1Mb 10Mb q9 39ms 3533ms
q11 26ms 2447ms

Clearly both queries show quadratic performance: ten times the data size, 100 times the execution time.

Now run the same queries with Saxon-SA:

1Mb 10Mb q9 1.7ms 19ms
q11 27ms 2429ms

An enormous improvement for q9, showing the effects of the equijoin optimization in Saxon-SA; but no impact at all on q11.

Now let's see what happens if we make the queries schema-aware. The benchmark rules don't actually allow us to change the queries, but we're not trying to score benchmark points here, we're trying to improve our understanding of Saxon performance. To make the queries schema-aware we first have to write a schema for the XMark database, and then we have to add a few type declarations to the query source text. For example, q9 is changed to start:

import schema "" at "schema.xsd";
declare variable $auction as document-node(schema-element(site)) := .;

let $ca := $auction/site/closed_auctions/closed_auction
return ...

With Saxon 9.1.0.3 this changes the figures to

1Mb 10Mb q9 2.1ms 22.7ms
q11 17ms 1492ms

Note that q9 is a little bit slower, q11 fairly significantly faster. Which exemplifies why I'm cautious about telling people what to expect.
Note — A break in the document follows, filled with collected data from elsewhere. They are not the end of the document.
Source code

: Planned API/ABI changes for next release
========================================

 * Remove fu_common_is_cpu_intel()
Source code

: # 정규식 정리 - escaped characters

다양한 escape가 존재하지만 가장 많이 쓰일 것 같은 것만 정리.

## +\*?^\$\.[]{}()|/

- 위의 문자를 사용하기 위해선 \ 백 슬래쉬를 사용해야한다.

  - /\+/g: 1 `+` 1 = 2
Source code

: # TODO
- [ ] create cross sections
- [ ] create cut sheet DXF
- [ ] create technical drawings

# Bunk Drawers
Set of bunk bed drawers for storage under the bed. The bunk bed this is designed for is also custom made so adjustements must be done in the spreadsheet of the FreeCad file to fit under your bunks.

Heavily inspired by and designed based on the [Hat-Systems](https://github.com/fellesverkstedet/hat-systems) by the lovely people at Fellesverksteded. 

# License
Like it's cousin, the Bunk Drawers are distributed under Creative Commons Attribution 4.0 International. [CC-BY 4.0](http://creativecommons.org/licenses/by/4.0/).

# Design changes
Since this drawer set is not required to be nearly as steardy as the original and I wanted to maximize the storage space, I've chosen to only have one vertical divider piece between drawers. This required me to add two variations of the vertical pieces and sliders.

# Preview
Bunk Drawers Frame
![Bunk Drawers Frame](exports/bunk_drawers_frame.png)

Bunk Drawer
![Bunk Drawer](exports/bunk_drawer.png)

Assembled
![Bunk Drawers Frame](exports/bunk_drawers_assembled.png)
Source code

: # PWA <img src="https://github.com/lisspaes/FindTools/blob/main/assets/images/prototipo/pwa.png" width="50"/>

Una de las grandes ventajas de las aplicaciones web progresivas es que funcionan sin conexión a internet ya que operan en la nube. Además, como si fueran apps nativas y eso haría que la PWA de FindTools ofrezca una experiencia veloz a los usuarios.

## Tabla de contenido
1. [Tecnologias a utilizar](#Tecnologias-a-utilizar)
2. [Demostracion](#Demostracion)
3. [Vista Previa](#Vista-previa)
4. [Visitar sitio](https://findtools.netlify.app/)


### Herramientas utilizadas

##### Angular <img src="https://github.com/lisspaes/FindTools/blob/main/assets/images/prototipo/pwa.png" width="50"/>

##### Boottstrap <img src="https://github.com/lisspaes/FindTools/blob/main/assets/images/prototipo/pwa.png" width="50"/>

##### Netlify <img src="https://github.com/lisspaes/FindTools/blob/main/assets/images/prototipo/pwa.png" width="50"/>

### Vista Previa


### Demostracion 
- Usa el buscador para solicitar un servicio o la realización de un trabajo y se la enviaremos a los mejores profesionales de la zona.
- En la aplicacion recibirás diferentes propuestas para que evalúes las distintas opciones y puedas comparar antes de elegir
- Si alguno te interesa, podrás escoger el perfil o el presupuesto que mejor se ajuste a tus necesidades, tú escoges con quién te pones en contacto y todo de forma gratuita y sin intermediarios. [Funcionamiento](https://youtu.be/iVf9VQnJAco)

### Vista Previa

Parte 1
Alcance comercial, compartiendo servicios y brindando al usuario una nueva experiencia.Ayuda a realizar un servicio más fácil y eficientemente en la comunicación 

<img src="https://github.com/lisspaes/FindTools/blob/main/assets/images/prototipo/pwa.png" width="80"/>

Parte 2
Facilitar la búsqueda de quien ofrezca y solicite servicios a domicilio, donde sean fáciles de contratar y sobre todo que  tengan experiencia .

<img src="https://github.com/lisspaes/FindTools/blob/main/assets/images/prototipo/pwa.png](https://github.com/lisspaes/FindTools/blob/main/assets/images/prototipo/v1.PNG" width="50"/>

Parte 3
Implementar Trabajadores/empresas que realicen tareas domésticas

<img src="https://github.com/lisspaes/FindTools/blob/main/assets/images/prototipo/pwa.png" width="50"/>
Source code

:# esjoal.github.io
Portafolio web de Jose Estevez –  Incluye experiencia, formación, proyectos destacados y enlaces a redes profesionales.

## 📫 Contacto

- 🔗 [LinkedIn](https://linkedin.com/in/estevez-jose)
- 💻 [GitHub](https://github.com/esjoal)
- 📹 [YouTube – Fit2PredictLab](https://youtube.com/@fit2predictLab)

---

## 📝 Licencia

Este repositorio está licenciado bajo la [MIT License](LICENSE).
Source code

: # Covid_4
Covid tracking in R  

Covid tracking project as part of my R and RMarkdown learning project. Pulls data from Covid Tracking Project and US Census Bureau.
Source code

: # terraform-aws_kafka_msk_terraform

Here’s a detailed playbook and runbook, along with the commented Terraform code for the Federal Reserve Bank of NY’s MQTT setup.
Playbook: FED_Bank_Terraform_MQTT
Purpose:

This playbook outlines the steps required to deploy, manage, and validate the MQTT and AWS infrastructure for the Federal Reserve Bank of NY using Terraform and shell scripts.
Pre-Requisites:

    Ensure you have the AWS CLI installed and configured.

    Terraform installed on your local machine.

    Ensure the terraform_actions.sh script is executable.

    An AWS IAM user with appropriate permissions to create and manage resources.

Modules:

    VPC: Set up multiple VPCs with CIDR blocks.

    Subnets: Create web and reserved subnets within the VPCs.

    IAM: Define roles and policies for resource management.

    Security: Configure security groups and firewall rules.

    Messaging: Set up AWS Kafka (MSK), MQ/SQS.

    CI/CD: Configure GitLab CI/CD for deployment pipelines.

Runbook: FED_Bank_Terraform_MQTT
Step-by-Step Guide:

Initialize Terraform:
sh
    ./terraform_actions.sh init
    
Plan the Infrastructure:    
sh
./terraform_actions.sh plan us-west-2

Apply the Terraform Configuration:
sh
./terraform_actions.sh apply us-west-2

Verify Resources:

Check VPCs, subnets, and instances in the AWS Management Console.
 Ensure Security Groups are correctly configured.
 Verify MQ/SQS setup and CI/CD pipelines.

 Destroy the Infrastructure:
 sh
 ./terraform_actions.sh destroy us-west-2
Now: something that I've had in mind for a very long time is to investigate what happens if I store typed values as well as string values in the tiny tree. In theory this gives a benefit because you only convert a string to a value such as a number or a date once, you don't do it each time the value is referenced. Today I finally got around to implementing this feature - it turns out to be only 100 lines of code or so. This is the impact:

1Mb 10Mb q9 1.6ms 17.6ms
q11 8.9ms 746.3ms

That is: the performance of q9 is pulled back to the non-schema-aware level, while the speed of q11 doubles! It's still quadratic, of course, but a 100% speed improvement in a slow-running query is always welcome. Interestingly, this doesn't depend on the compiler having any extra knowledge, one could potentially get similar improvements simply by validating the input document and running the non-schema-aware query. When I try this, the results are:

1Mb 10Mb q9 1.75ms 18.9ms
q11 14.64ms 1249.5ms

Although there's an improvement, it seems that the full benefit comes from have the typed values available as numbers at run-time, and the compiled code also knowing that they will be numbers at run-time.

So: there seems to be considerable benefits in caching typed value. It's such a simple thing to do, it's really rather surprising it took me this long to realise it.

At the same time, don't ignore the other benefits of schema-awareness. In this round, I discovered a problem with the version of q7 that I have been using: Q7. How many pieces of prose are in our database?

for $p in /site
return count($p//description) + count($p//annotation) + count($p//email)

The schema-aware compiler points out that there is no email element in the schema. I think that emailaddress was intended. But the query is strange anyway: annotation is a child element of description. Which all goes to underline the message, that performance really doesn't matter much unless the code is correct.